Research shows that some soldiers returning home from battle may find it hard to shake driving behaviors that kept them alive in combat.
As many veterans discover, those new techniques aren't always safe on U.S. roads.
"It's a difficult time to transition back," Sergeant Bill Johnson says. "You're not always looking for a bad guy."
Under the hot sun in Afghanistan, Sergeant Bill Johnson learned to always be aware of his surroundings and on high alert for impending danger.
Back on U.S. Soil his environment is different.
"If you get caught in traffic or you're in a crowd like a grocery store it can make you stop and say, I'm back here I don't need to be on guard," Johnson says.
Meanwhile Sergeant Michael Byers says he's seen the same thing. After a tour in Iraq, he says it took a while to realize driving from point A to point B isn't a race for your life and dead animals in the road -aren't likely to hide a bomb.

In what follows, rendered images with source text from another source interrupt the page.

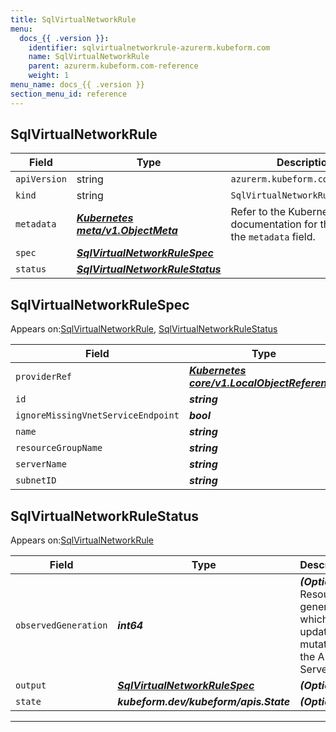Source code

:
 ```yaml
---
title: SqlVirtualNetworkRule
menu:
  docs_{{ .version }}:
    identifier: sqlvirtualnetworkrule-azurerm.kubeform.com
    name: SqlVirtualNetworkRule
    parent: azurerm.kubeform.com-reference
    weight: 1
menu_name: docs_{{ .version }}
section_menu_id: reference
---
```


## SqlVirtualNetworkRule
| Field | Type | Description |
| ------ | ----- | ----------- |
| `apiVersion` | string | `azurerm.kubeform.com/v1alpha1` |
|    `kind` | string | `SqlVirtualNetworkRule` |
| `metadata` | ***[Kubernetes meta/v1.ObjectMeta](https://kubernetes.io/docs/reference/generated/kubernetes-api/v1.13/#objectmeta-v1-meta)***|Refer to the Kubernetes API documentation for the fields of the `metadata` field.|
| `spec` | ***[SqlVirtualNetworkRuleSpec](#sqlvirtualnetworkrulespec)***||
| `status` | ***[SqlVirtualNetworkRuleStatus](#sqlvirtualnetworkrulestatus)***||
## SqlVirtualNetworkRuleSpec

Appears on:[SqlVirtualNetworkRule](#sqlvirtualnetworkrule), [SqlVirtualNetworkRuleStatus](#sqlvirtualnetworkrulestatus)

| Field | Type | Description |
| ------ | ----- | ----------- |
| `providerRef` | ***[Kubernetes core/v1.LocalObjectReference](https://kubernetes.io/docs/reference/generated/kubernetes-api/v1.13/#localobjectreference-v1-core)***||
| `id` | ***string***||
| `ignoreMissingVnetServiceEndpoint` | ***bool***| ***(Optional)*** |
| `name` | ***string***||
| `resourceGroupName` | ***string***||
| `serverName` | ***string***||
| `subnetID` | ***string***||
## SqlVirtualNetworkRuleStatus

Appears on:[SqlVirtualNetworkRule](#sqlvirtualnetworkrule)

| Field | Type | Description |
| ------ | ----- | ----------- |
| `observedGeneration` | ***int64***| ***(Optional)*** Resource generation, which is updated on mutation by the API Server.|
| `output` | ***[SqlVirtualNetworkRuleSpec](#sqlvirtualnetworkrulespec)***| ***(Optional)*** |
| `state` | ***kubeform.dev/kubeform/apis.State***| ***(Optional)*** |
---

"That's what I had a lot of adjustment with obeying the stop signs and speed limits i had a lot of adjustments with," Byers says.

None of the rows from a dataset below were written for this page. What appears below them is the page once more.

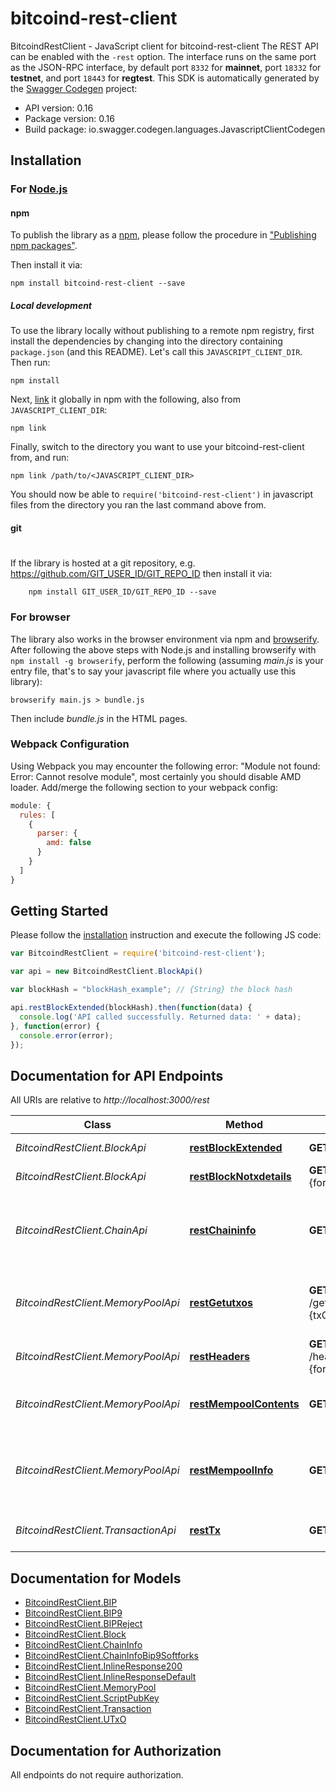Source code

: # bitcoind-rest-client

BitcoindRestClient - JavaScript client for bitcoind-rest-client
The REST API can be enabled with the `-rest` option. The interface runs on the same port as the JSON-RPC interface, by default port `8332` for **mainnet**, port `18332` for **testnet**, and port `18443` for **regtest**.
This SDK is automatically generated by the [Swagger Codegen](https://github.com/swagger-api/swagger-codegen) project:

- API version: 0.16
- Package version: 0.16
- Build package: io.swagger.codegen.languages.JavascriptClientCodegen

## Installation

### For [Node.js](https://nodejs.org/)

#### npm

To publish the library as a [npm](https://www.npmjs.com/),
please follow the procedure in ["Publishing npm packages"](https://docs.npmjs.com/getting-started/publishing-npm-packages).

Then install it via:

```shell
npm install bitcoind-rest-client --save
```

##### Local development

To use the library locally without publishing to a remote npm registry, first install the dependencies by changing 
into the directory containing `package.json` (and this README). Let's call this `JAVASCRIPT_CLIENT_DIR`. Then run:

```shell
npm install
```

Next, [link](https://docs.npmjs.com/cli/link) it globally in npm with the following, also from `JAVASCRIPT_CLIENT_DIR`:

```shell
npm link
```

Finally, switch to the directory you want to use your bitcoind-rest-client from, and run:

```shell
npm link /path/to/<JAVASCRIPT_CLIENT_DIR>
```

You should now be able to `require('bitcoind-rest-client')` in javascript files from the directory you ran the last 
command above from.

#### git
#
If the library is hosted at a git repository, e.g.
https://github.com/GIT_USER_ID/GIT_REPO_ID
then install it via:

```shell
    npm install GIT_USER_ID/GIT_REPO_ID --save
```

### For browser

The library also works in the browser environment via npm and [browserify](http://browserify.org/). After following
the above steps with Node.js and installing browserify with `npm install -g browserify`,
perform the following (assuming *main.js* is your entry file, that's to say your javascript file where you actually 
use this library):

```shell
browserify main.js > bundle.js
```

Then include *bundle.js* in the HTML pages.

### Webpack Configuration

Using Webpack you may encounter the following error: "Module not found: Error:
Cannot resolve module", most certainly you should disable AMD loader. Add/merge
the following section to your webpack config:

```javascript
module: {
  rules: [
    {
      parser: {
        amd: false
      }
    }
  ]
}
```

## Getting Started

Please follow the [installation](#installation) instruction and execute the following JS code:

```javascript
var BitcoindRestClient = require('bitcoind-rest-client');

var api = new BitcoindRestClient.BlockApi()

var blockHash = "blockHash_example"; // {String} the block hash

api.restBlockExtended(blockHash).then(function(data) {
  console.log('API called successfully. Returned data: ' + data);
}, function(error) {
  console.error(error);
});


```

## Documentation for API Endpoints

All URIs are relative to *http://localhost:3000/rest*

Class | Method | HTTP request | Description
------------ | ------------- | ------------- | -------------
*BitcoindRestClient.BlockApi* | [**restBlockExtended**](docs/BlockApi.md#restBlockExtended) | **GET** /block/{blockHash} | Get block by hash.
*BitcoindRestClient.BlockApi* | [**restBlockNotxdetails**](docs/BlockApi.md#restBlockNotxdetails) | **GET** /block/notxdetails/{blockHash}.{format} | Get block by hash.
*BitcoindRestClient.ChainApi* | [**restChaininfo**](docs/ChainApi.md#restChaininfo) | **GET** /chaininfo.json | Returns various state info regarding block chain processing.
*BitcoindRestClient.MemoryPoolApi* | [**restGetutxos**](docs/MemoryPoolApi.md#restGetutxos) | **GET** /getutxos/checkmempool/{txHash}-{txOutput}.{format} | Returns Unspent Transaction (TX) Outputs
*BitcoindRestClient.MemoryPoolApi* | [**restHeaders**](docs/MemoryPoolApi.md#restHeaders) | **GET** /headers/{headerCount}/{blockHash}.{format} | Returns headers.
*BitcoindRestClient.MemoryPoolApi* | [**restMempoolContents**](docs/MemoryPoolApi.md#restMempoolContents) | **GET** /mempool/contents.json | Returns transactions in the TX mempool.
*BitcoindRestClient.MemoryPoolApi* | [**restMempoolInfo**](docs/MemoryPoolApi.md#restMempoolInfo) | **GET** /mempool/info.json | Returns various information about the TX mempool.
*BitcoindRestClient.TransactionApi* | [**restTx**](docs/TransactionApi.md#restTx) | **GET** /tx/{txHash} | Get transaction by hash.


## Documentation for Models

 - [BitcoindRestClient.BIP](docs/BIP.md)
 - [BitcoindRestClient.BIP9](docs/BIP9.md)
 - [BitcoindRestClient.BIPReject](docs/BIPReject.md)
 - [BitcoindRestClient.Block](docs/Block.md)
 - [BitcoindRestClient.ChainInfo](docs/ChainInfo.md)
 - [BitcoindRestClient.ChainInfoBip9Softforks](docs/ChainInfoBip9Softforks.md)
 - [BitcoindRestClient.InlineResponse200](docs/InlineResponse200.md)
 - [BitcoindRestClient.InlineResponseDefault](docs/InlineResponseDefault.md)
 - [BitcoindRestClient.MemoryPool](docs/MemoryPool.md)
 - [BitcoindRestClient.ScriptPubKey](docs/ScriptPubKey.md)
 - [BitcoindRestClient.Transaction](docs/Transaction.md)
 - [BitcoindRestClient.UTxO](docs/UTxO.md)


## Documentation for Authorization

 All endpoints do not require authorization.

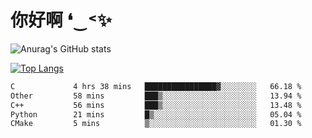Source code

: # 你好啊 ❛‿˂✨

![Anurag's GitHub stats](https://github-readme-stats.vercel.app/api?username=ZombieFly&count_private=true&show_icons=true)

[![Top Langs](https://github-readme-stats.vercel.app/api/top-langs/?username=ZombieFly&layout=compact&count_private=true&hide=Ruby,makefile)](https://github.com/anuraghazra/github-readme-stats)

<!--START_SECTION:waka-->

```txt
C             4 hrs 38 mins   ████████████████▓░░░░░░░░   66.18 %
Other         58 mins         ███▒░░░░░░░░░░░░░░░░░░░░░   13.94 %
C++           56 mins         ███▒░░░░░░░░░░░░░░░░░░░░░   13.48 %
Python        21 mins         █▒░░░░░░░░░░░░░░░░░░░░░░░   05.04 %
CMake         5 mins          ▒░░░░░░░░░░░░░░░░░░░░░░░░   01.30 %
```

<!--END_SECTION:waka-->
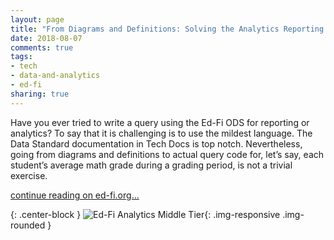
 ```yaml
---
layout: page
title: "From Diagrams and Definitions: Solving the Analytics Reporting Gap"
date: 2018-08-07
comments: true
tags:
- tech
- data-and-analytics
- ed-fi
sharing: true
---
```


Have you ever tried to write a query using the Ed-Fi ODS for reporting or
analytics? To say that it is challenging is to use the mildest language. The
Data Standard documentation in Tech Docs is top notch. Nevertheless, going from
diagrams and definitions to actual query code for, let’s say, each student’s
average math grade during a grading period, is not a trivial exercise.

[continue reading on
ed-fi.org...](https://www.ed-fi.org/blog/2018/08/diagrams-definitions-solving-analytics-reporting-gap/)

{: .center-block }
![Ed-Fi Analytics Middle Tier](https://www.ed-fi.org/assets/2018/08/Analytics-Middle-Tier.png){: .img-responsive .img-rounded }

Ozark Center Vice President of Clinical Operations Del Camp says there's proof to back up what these soldiers have seen.
One study shows that 49% of soldiers were anxious when other cars approached them quickly and 25% had driven through stop signs during the first thirty days of returning home.
"The red flag went up because these are some of our most valuable citizens," Del Camp says. "These are folks have done everything they could do keep u safe and protected."
Camp adds while soldiers on the road do present some concern. Research shows there's more danger in people texting while driving or driving while intoxicated.
If you are a returning hero who feels anxious behind the wheel, Freeman's Ozark Center has several programs that can help.